Abstract
Keywords
1. Introduction
An Unmanned Aircraft System (UAS) [1] is an aircraft or ground station that can be either remote controlled manually or is capable of flying autonomously under the guidance of pre-programmed GPS waypoint flight plans or more complex on-board intelligent systems. UAS aircrafts have recently found extensive applications in military reconnaissance and surveillance, homeland security, precision agriculture, wildlife conservation, fire monitoring and analysis and other different kinds of aid during disasters. Through surveillance videos captured by a UAS digital imaging payload over the areas of interest, different UAS missions can be conducted. However, the data analysis of UAS videos is frequently limited by motion blurring, resulting from frame-to-frame movement induced by aircraft rolling, wind gusting, less than ideal atmospheric conditions, the noise inherent within the image sensors, etc. Therefore, the super-resolution mosaicing of low-resolution UAS surveillance video frames has become a critical requirement for UAS video processing and a pre-step for further effective image understanding.

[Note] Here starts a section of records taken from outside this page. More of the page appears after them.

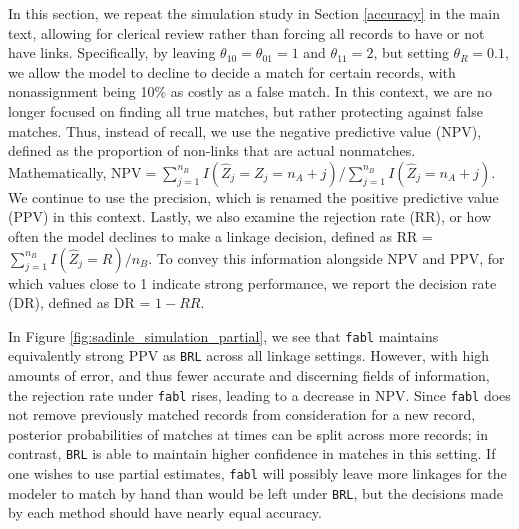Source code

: \documentclass[ba,preprint]{imsart}
\begin{document}
In this section, we repeat the simulation study in Section \ref{accuracy} in the main text, allowing for clerical review rather than forcing all records to have or not have links.  Specifically, by leaving $\theta_{10} = \theta_{01} = 1$ and $\theta_{11} = 2$, but setting $\theta_R = 0.1$, we allow the model to decline to decide a match for certain records, with nonassignment being 10\% as costly as a false match. In this context, we are no longer focused on finding all true matches, but rather protecting against false matches. Thus, instead of recall, we use the negative predictive value (NPV), defined as the proportion of non-links that are actual nonmatches. Mathematically, $\text{NPV} = \sum_{j=1}^{n_B} I(\hat{Z}_j = Z_j = n_A + j)$/$\sum_{j=1}^{n_B} I(\hat{Z}_j = n_A + j)$. We continue to use the precision, which is renamed the positive predictive value (PPV) in this context. Lastly, we also examine the rejection rate (RR), or how often the model declines to make a linkage decision, defined as RR = $\sum_{j=1}^{n_B} I(\hat{Z}_j = R)/n_B$. To convey this information alongside NPV and PPV, for which values close to 1 indicate strong performance, we report the decision rate (DR), defined as DR = $1 - RR$.

In Figure \ref{fig:sadinle_simulation_partial}, we see that \texttt{fabl} maintains equivalently strong PPV as \texttt{BRL} across all linkage settings. However, with high amounts of error, and thus fewer accurate and discerning fields of information, the rejection rate under \texttt{fabl} rises, leading to a decrease in NPV. Since \texttt{fabl} does not remove previously matched records from consideration for a new record, posterior probabilities of matches at times can be split across more records; in contrast, \texttt{BRL} is able to maintain higher confidence in matches in this setting. If one wishes to use partial estimates, \texttt{fabl} will possibly leave more linkages for the modeler to match by hand than would be left under \texttt{BRL}, but the decisions made by each method should have nearly equal accuracy. 
\end{document}
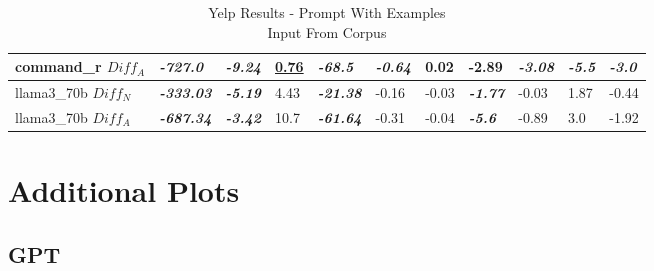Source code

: \documentclass[11pt]{article}
\begin{document}
\begin{table}[!ht]
{\begin{tabular}{lllllllllll}
            command\_r $Diff_A$  & \textbf{\textit{-727.0}}  & \textbf{\textit{-9.24}} & \textbf{\underline{0.76}} & \textbf{\textit{-68.5}}  & \textbf{\textit{-0.64}} & 0.02        & -2.89                   & \textbf{\textit{-3.08}} & \textbf{\textit{-5.5}}  & \textbf{\textit{-3.0}}  \\ \midrule
            llama3\_70b $Diff_N$ & \textbf{\textit{-333.03}} & \textbf{\textit{-5.19}} & 4.43                      & \textbf{\textit{-21.38}} & -0.16                   & -0.03       & \textbf{\textit{-1.77}} & -0.03                   & 1.87                    & -0.44                   \\ \midrule
            llama3\_70b $Diff_A$ & \textbf{\textit{-687.34}} & \textbf{\textit{-3.42}} & 10.7                      & \textbf{\textit{-61.64}} & -0.31                   & -0.04       & \textbf{\textit{-5.6}}  & -0.89                   & 3.0                     & -1.92                   \\ \bottomrule
        \end{tabular}%
    }
    \caption{Yelp Results - Prompt With Examples\\Input From Corpus}\label{table-prompt-2-ifd-yelp}
\end{table}

\section{Additional Plots}

\subsection{GPT}
\end{document}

Given multiple images of a particular scene, multi-frame super-resolution reconstructs a high-resolution image with a resolution above the limits of the camera [2–4]. The super-resolved image should have more details than any of the low-resolution images. Mosaicing is the alignment or stitching of two or more images into a single more informative composition representing a 3D scene [5–6]. Generally speaking, the mosaicing creates a panorama, which is impossible to visualize with only one video frame.
Super-resolution mosaicing combines both multi-frame super-resolution and mosaicing and has a number of applications when surveillance video from UAS or satellite is applied. One clear application is the surveillance of certain areas, even during night, with the use of an infrared (IR) imaging system. The UAS can fly over areas of interest and generate super-resolved mosaics that can be analysed at the ground control station. Other important applications involve the supervision of high voltage transmission lines, oil pipes, highway systems, etc. NASA also uses super-resolution mosaics to study the surface of Mars, the Moon and other planets.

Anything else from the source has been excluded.